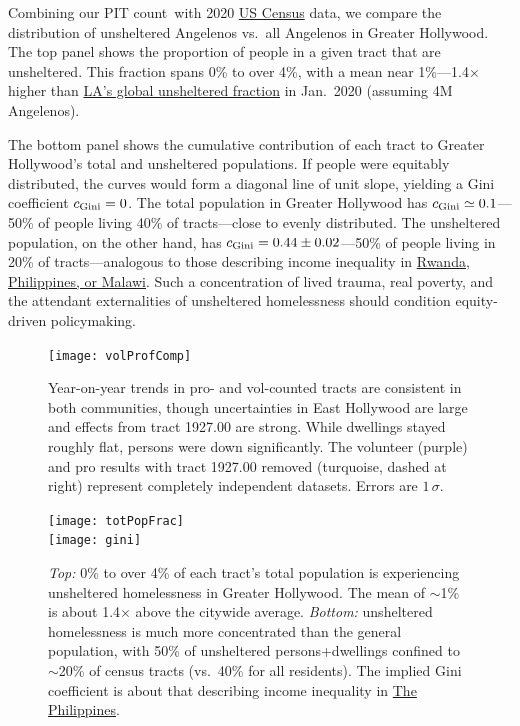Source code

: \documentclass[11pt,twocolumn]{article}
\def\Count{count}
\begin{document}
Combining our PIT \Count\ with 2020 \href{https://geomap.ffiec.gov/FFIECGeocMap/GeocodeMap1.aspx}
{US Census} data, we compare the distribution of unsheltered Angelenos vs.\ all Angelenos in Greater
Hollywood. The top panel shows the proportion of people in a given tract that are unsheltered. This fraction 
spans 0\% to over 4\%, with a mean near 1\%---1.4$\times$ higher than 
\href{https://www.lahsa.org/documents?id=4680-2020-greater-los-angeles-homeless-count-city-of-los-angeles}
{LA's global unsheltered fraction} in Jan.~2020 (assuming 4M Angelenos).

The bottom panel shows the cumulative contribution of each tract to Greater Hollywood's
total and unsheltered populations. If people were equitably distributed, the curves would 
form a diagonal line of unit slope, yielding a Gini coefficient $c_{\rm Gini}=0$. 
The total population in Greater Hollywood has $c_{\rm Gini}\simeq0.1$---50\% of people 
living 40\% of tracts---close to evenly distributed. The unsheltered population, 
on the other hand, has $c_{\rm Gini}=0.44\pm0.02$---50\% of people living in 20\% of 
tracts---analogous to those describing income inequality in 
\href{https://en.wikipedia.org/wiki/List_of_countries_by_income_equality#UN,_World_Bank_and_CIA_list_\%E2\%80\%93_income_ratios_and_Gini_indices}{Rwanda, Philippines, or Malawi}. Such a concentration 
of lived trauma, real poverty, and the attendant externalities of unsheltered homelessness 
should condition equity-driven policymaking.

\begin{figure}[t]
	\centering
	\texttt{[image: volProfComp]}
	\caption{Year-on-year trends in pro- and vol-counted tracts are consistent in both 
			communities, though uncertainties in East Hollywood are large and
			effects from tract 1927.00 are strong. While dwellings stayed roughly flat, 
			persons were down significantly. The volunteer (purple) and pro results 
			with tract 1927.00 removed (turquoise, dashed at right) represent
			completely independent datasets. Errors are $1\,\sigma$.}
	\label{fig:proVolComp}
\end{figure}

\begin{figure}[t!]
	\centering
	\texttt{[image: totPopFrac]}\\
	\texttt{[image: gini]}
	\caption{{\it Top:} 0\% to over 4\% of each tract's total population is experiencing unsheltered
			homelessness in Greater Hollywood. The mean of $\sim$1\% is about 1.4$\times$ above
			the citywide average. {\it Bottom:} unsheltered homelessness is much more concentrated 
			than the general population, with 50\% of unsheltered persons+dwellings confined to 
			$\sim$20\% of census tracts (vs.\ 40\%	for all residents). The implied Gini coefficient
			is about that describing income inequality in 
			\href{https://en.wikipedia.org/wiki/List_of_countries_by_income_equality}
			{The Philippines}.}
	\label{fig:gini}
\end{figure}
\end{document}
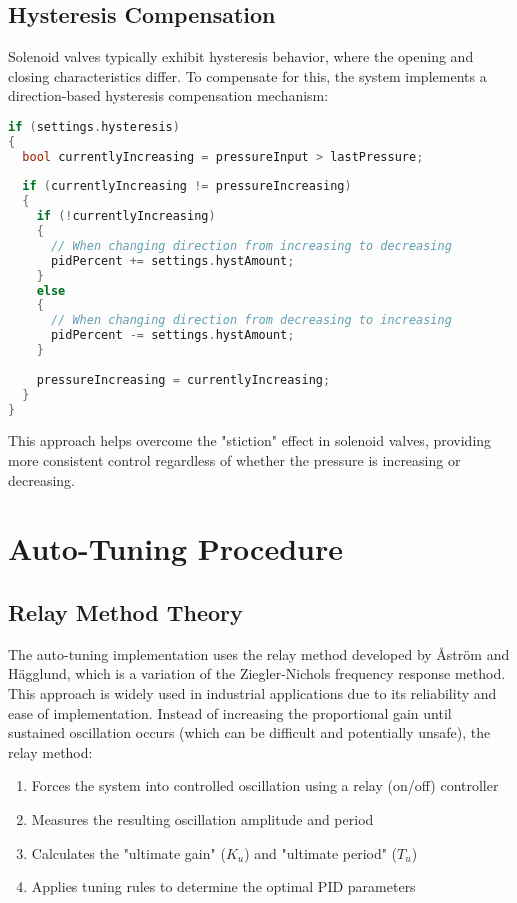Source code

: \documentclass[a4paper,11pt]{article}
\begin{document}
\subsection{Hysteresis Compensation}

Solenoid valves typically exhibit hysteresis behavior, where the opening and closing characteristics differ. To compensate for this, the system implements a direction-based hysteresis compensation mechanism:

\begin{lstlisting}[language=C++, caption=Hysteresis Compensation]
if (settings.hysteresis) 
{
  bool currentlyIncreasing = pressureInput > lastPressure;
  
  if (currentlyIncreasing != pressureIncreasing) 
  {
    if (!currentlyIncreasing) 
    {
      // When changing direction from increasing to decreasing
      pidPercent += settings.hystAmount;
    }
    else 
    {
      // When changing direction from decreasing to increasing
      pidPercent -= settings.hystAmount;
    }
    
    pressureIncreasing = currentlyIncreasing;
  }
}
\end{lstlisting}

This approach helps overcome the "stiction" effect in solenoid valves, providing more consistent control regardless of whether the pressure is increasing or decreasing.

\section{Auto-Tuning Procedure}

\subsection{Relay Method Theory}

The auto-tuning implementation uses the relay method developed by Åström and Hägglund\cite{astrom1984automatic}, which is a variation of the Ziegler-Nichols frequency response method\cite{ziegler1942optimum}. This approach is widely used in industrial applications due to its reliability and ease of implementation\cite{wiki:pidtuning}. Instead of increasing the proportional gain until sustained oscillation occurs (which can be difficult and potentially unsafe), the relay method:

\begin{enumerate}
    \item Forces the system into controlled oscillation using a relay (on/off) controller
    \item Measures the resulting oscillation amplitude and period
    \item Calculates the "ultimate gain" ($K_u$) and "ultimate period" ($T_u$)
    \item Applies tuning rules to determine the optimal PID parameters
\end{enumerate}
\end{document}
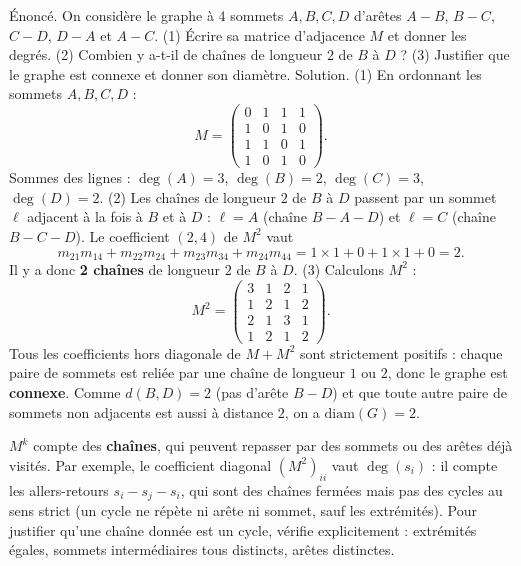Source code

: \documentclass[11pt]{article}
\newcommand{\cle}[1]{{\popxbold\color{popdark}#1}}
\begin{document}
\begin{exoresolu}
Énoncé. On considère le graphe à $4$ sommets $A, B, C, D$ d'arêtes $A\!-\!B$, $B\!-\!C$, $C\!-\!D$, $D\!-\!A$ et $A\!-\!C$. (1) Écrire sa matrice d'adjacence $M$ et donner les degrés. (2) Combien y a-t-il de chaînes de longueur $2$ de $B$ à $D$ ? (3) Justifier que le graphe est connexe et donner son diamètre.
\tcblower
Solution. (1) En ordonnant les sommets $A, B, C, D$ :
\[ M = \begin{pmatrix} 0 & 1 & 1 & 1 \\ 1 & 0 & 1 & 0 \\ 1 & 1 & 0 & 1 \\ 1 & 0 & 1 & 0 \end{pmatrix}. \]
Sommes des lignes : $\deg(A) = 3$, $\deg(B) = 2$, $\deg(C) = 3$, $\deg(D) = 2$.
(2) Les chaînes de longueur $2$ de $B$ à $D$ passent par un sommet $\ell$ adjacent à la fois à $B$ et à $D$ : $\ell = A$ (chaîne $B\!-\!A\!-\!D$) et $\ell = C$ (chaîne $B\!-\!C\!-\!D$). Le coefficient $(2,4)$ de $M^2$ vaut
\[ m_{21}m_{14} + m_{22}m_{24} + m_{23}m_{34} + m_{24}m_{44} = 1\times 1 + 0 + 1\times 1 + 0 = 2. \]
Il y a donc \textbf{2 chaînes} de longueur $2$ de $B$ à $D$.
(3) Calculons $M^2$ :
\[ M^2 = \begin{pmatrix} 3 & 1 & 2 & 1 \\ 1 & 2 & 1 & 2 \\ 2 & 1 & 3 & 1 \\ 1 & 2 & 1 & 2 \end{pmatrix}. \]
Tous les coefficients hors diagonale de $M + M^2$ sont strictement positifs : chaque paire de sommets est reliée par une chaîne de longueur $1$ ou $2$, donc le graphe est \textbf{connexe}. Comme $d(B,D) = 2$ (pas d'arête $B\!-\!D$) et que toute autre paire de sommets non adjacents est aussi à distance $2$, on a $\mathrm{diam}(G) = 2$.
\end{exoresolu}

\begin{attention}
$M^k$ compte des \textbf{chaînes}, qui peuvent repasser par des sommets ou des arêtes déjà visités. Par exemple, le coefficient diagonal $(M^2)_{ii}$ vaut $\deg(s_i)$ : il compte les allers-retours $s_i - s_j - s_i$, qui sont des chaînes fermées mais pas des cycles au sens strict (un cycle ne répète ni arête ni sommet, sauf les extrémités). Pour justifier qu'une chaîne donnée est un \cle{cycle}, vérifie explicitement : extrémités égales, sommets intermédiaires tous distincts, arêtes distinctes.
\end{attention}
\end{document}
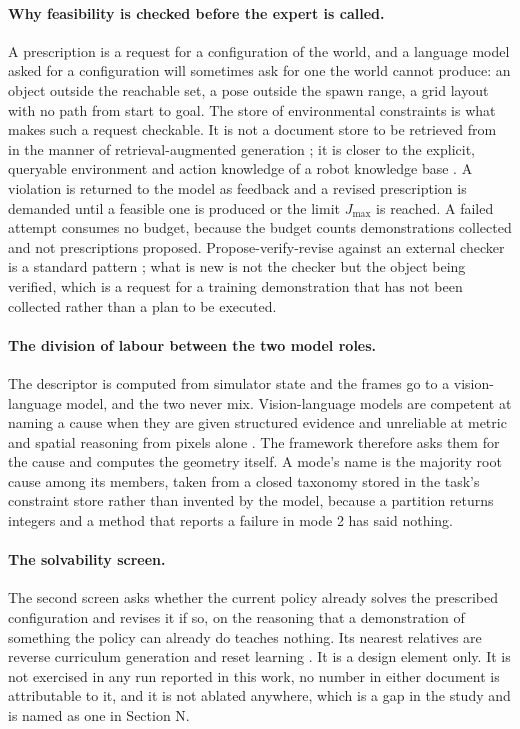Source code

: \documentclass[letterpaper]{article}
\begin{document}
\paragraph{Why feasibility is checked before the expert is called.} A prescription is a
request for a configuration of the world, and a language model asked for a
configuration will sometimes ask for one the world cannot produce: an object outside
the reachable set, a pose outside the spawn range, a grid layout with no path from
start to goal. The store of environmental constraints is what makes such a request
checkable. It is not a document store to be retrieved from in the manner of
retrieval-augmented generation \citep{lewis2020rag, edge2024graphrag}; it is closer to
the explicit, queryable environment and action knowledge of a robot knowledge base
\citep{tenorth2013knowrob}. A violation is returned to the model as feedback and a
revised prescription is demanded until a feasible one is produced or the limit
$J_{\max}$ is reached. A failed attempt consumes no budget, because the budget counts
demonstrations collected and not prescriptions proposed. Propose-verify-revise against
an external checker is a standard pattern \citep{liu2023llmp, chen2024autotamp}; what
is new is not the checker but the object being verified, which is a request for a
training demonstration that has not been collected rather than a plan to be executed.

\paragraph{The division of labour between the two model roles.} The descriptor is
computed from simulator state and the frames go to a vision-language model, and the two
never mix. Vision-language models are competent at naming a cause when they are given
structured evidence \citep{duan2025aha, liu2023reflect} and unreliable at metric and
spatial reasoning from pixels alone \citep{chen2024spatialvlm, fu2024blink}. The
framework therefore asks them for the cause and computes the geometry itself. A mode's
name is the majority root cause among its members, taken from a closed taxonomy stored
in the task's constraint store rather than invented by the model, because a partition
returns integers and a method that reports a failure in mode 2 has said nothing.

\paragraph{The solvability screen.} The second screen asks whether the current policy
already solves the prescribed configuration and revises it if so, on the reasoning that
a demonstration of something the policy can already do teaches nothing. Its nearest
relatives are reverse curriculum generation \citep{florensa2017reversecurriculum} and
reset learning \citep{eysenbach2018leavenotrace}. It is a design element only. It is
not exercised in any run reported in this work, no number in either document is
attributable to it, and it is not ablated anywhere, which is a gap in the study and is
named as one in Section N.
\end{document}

+++

◆ **WHAT NEEDS TO BE DONE**
Set down, exactly as they stand above, the lines starting with the line with "start to goal." and going on through the line with "returns integers and", and no others.

◆ **TASK SOLUTION**
start to goal. The store of environmental constraints is what makes such a request
checkable. It is not a document store to be retrieved from in the manner of
retrieval-augmented generation \citep{lewis2020rag, edge2024graphrag}; it is closer to
the explicit, queryable environment and action knowledge of a robot knowledge base
\citep{tenorth2013knowrob}. A violation is returned to the model as feedback and a
revised prescription is demanded until a feasible one is produced or the limit
$J_{\max}$ is reached. A failed attempt consumes no budget, because the budget counts
demonstrations collected and not prescriptions proposed. Propose-verify-revise against
an external checker is a standard pattern \citep{liu2023llmp, chen2024autotamp}; what
is new is not the checker but the object being verified, which is a request for a
training demonstration that has not been collected rather than a plan to be executed.

\paragraph{The division of labour between the two model roles.} The descriptor is
computed from simulator state and the frames go to a vision-language model, and the two
never mix. Vision-language models are competent at naming a cause when they are given
structured evidence \citep{duan2025aha, liu2023reflect} and unreliable at metric and
spatial reasoning from pixels alone \citep{chen2024spatialvlm, fu2024blink}. The
framework therefore asks them for the cause and computes the geometry itself. A mode's
name is the majority root cause among its members, taken from a closed taxonomy stored
in the task's constraint store rather than invented by the model, because a partition
returns integers and a method that reports a failure in mode 2 has said nothing.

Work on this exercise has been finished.